The first segment is Landis's "Kick the Can", which features an aggressive score for four pianos, percussion and a synthesiser. It's very short - only nine minutes of music, split between two tracks - but is so relentless and unforgiving, that's plenty long enough. It is closest to what Goldsmith wrote twenty years earlier for the tv show, with a sparse, but very direct approach.
Spielberg's "Kick the Can" elicited some truly lovely music. The segment's main theme is gorgeous - not a million miles from The Secret of NIMH, composed a year earlier. In "Harp and Love", the splendid theme sounds resplendant, and Goldsmith works it through plenty of variations in the 16-minute score. The lengthy 10-minute "Young Again / Take Me With You / A New Guest" is the clear highlight - and the brief interpolation of Scatman Crothers singing a lovely little tune, taken from the film, has always been a lovely moment. (On the original soundtrack LP, the episode was represented solely by this cue.)
"It's a Good Life" represented the first time Goldsmith had collaborated with Joe Dante, with whom he would go on to form a lasting and rewarding relationship (Dante supervised the scoring of the whole of this film, not just his own segment). This is a darker score, with a heavier use of electronics than the Spielberg episode (though the orchestra remains the dominant voice). But as well as being darker, it's also more playful - and clearly presaging some of his later music for the director. There's some real dramatic weight, too - especially in the segment's main theme and the intelligent way Goldsmith uses it.
The most famous segment of the film is Miller's "Nightmare at 20,000 Feet", with John Lithgow an aeroplane passenger who has a less-than-welcome encounter with a gremlin on the wing. While Goldsmith's music for the other three sequences is all excellent, it's here where he really goes the extra mile, with a masterpiece of a score seeing the composer going gleefully over-the-top, the composer's trademark action music of low-end piano and brass and choppy strings being employed to perfection. The main hallmark of the segment is the macabre violin solo which runs through most of its length, brilliantly capturing Lithgow's terror.
The score ends with an "Overture", which strikes me as being a bit like beginning with a "Finale", but let's not quibble over nomenclature because it's one of the composer's most wonderful creations, a combination of the main themes from "Kick the Can", "It's a Good Life" and "Nightmare at 20,000 Feet" along with Marius Constant's timeless theme from the tv show. It's such a delightful combination of the themes - the kind of end title piece that is very rarely written these days, a great pity for lovers of film music.

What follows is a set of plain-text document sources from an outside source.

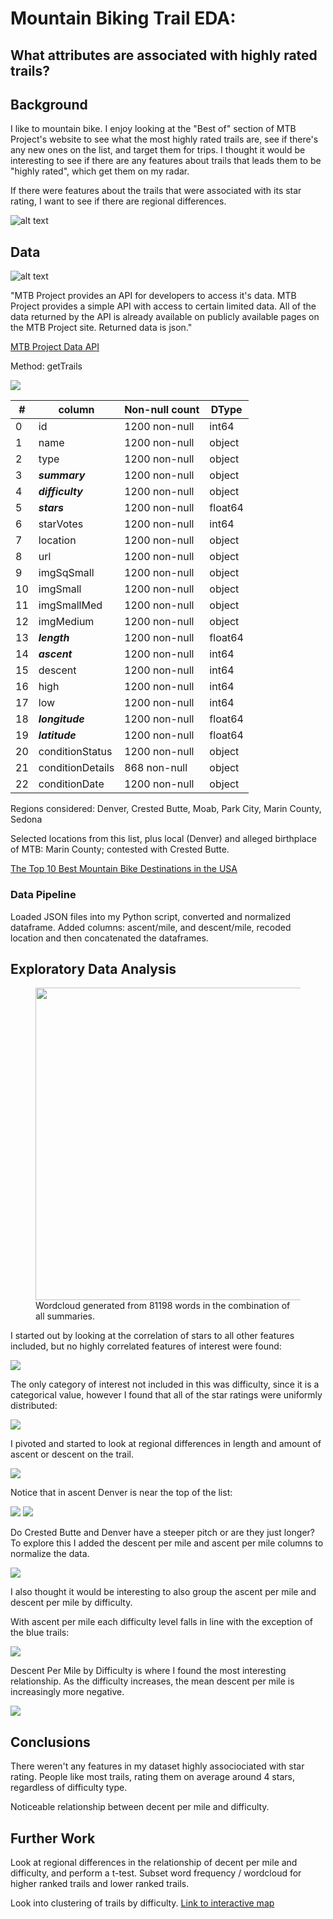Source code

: # Mountain Biking Trail EDA: 
## What attributes are associated with highly rated trails?

## Background

I like to mountain bike. I enjoy looking at the "Best of" section of MTB Project's website to see what the most highly rated trails are, see if there's any new ones on the list, and target them for trips. I thought it would be interesting to see if there are any features about trails that leads them to be "highly rated", which get them on my radar. 

If there were features about the trails that were associated with its star rating, I want to see if there are regional differences.

![alt text](https://raw.githubusercontent.com/jeffbauerle/MTB-Trail-EDA/master/images/top_rated.png)


## Data

![alt text](https://holimont.com/wp-content/uploads/2020/03/mtb_project.png)


"MTB Project provides an API for developers to access it's data. MTB Project provides a simple API with access to certain limited data. All of the data returned by the API is already available on publicly available pages on the MTB Project site. Returned data is json."

[MTB Project Data API](https://www.mtbproject.com/data)

Method: getTrails

<img src="https://raw.githubusercontent.com/jeffbauerle/MTB-Trail-EDA/master/images/raw_data_example.png">

|#  | column   | Non-null count  | DType  | 
|---|---|---|---|
| 0  | id  |  1200 non-null | int64  |
|  1 | name  | 1200 non-null  |  object |
|  2 | type  |  1200 non-null | object  |
|  3 | ***summary***  |  1200 non-null | object  |
|  4 | ***difficulty***  | 1200 non-null  | object  |
|  5 | ***stars***  | 1200 non-null  | float64  |
|   6| starVotes  |  1200 non-null | int64  |
|   7| location  | 1200 non-null  | object  |
|   8| url  | 1200 non-null  | object  |
|   9|  imgSqSmall | 1200 non-null  | object  |
|   10| imgSmall  | 1200 non-null  | object  |
|   11| imgSmallMed  | 1200 non-null  | object  |
|   12| imgMedium  | 1200 non-null  | object  |
|   13| ***length***  | 1200 non-null  | float64  |
|   14| ***ascent***  | 1200 non-null  | int64  |
|   15| descent  | 1200 non-null  | int64  |
|   16| high  | 1200 non-null  | int64  |
|   17| low  |  1200 non-null | int64  |
|   18| ***longitude***  | 1200 non-null  | float64  |
|   19| ***latitude***  | 1200 non-null  | float64  |
|   20| conditionStatus  | 1200 non-null  | object  |
|   21| conditionDetails  | 868 non-null  | object  |
|   22| conditionDate  | 1200 non-null  | object  |



Regions considered: Denver, Crested Butte, Moab, Park City, Marin County, Sedona

Selected locations from this list, plus local (Denver) and alleged birthplace of MTB: Marin County; contested with Crested Butte.

[The Top 10 Best Mountain Bike Destinations in the USA](https://www.singletracks.com/mtb-trails/the-top-10-best-mountain-bike-destinations-in-the-usa/)

### Data Pipeline
Loaded JSON files into my Python script, converted and normalized dataframe. Added columns: ascent/mile, and descent/mile, recoded location and then concatenated the dataframes.


## Exploratory Data Analysis

<figure>
<img src="https://raw.githubusercontent.com/jeffbauerle/MTB-Trail-EDA/master/images/wordcloud_bike_after.png"
    width="1000" height="500"/>
    <figcaption>Wordcloud generated from 81198 words in the combination of all summaries.</figcaption>
</figure>



I started out by looking at the correlation of stars to all other features included, but no highly correlated features of interest were found:

<img src="https://raw.githubusercontent.com/jeffbauerle/MTB-Trail-EDA/master/images/stars_correlation.png">

The only category of interest not included in this was difficulty, since it is a categorical value, however I found that all of the star ratings were uniformly distributed: 

<img src="https://raw.githubusercontent.com/jeffbauerle/MTB-Trail-EDA/master/images/stars_by_difficulty.png">

I pivoted and started to look at regional differences in length and amount of ascent or descent on the trail. 



<img src="https://raw.githubusercontent.com/jeffbauerle/MTB-Trail-EDA/master/images/length_per_trail.png">

Notice that in ascent Denver is near the top of the list:

<img src="https://raw.githubusercontent.com/jeffbauerle/MTB-Trail-EDA/master/images/ascent_per_trail.png">

<img src="https://raw.githubusercontent.com/jeffbauerle/MTB-Trail-EDA/master/images/descent_per_trail.png">

Do Crested Butte and Denver have a steeper pitch or are they just longer? To explore this I added the descent per mile and ascent per mile columns to normalize the data.


<img src="https://raw.githubusercontent.com/jeffbauerle/MTB-Trail-EDA/master/images/descent_per_mile.png">

I also thought it would be interesting to also group the ascent per mile and descent per mile by difficulty.

With ascent per mile each difficulty level falls in line with the exception of the blue trails:

<img src="https://raw.githubusercontent.com/jeffbauerle/MTB-Trail-EDA/master/images/apm_by_difficulty.png">

Descent Per Mile by Difficulty is where I found the most interesting relationship. As the difficulty increases, the mean descent per mile is increasingly more negative.

<img src="https://raw.githubusercontent.com/jeffbauerle/MTB-Trail-EDA/master/images/dpm_by_difficulty.png">


## Conclusions

There weren't any features in my dataset highly associociated with star rating. People like most trails, rating them on average around 4 stars, regardless of difficulty type.

Noticeable relationship between decent per mile and difficulty.


## Further Work

Look at regional differences in the relationship of decent per mile and difficulty, and perform a t-test.
Subset word frequency / wordcloud for higher ranked trails and lower ranked trails.

Look into clustering of trails by difficulty.
[Link to interactive map](https://jeff-den18-capstones.s3-us-west-2.amazonaws.com/crested_butte_locations2.html)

Film Score Monthly's expanded edition of the score is definitive in every respect, not only presenting a lot of (very good) extra music, along with the two songs from the film (including Goldsmith's lovely "Nights Are Forever" sung by Jennifer Warnes) and alternate takes, but even providing edited versions of some of the cues to enable the listener to reprogram the CD so it replicates the wonderful original album arrangement - but with vastly superior sound. With excellent liner notes from Jeff Bond and Mike Matessino about the film and score, Bruce Botnick about the recording process and a reminiscence from Joe Dante about working with Goldsmith, and sound quality whose excellence cannot be overstated, this is a grand release, essential for any fan of this composer.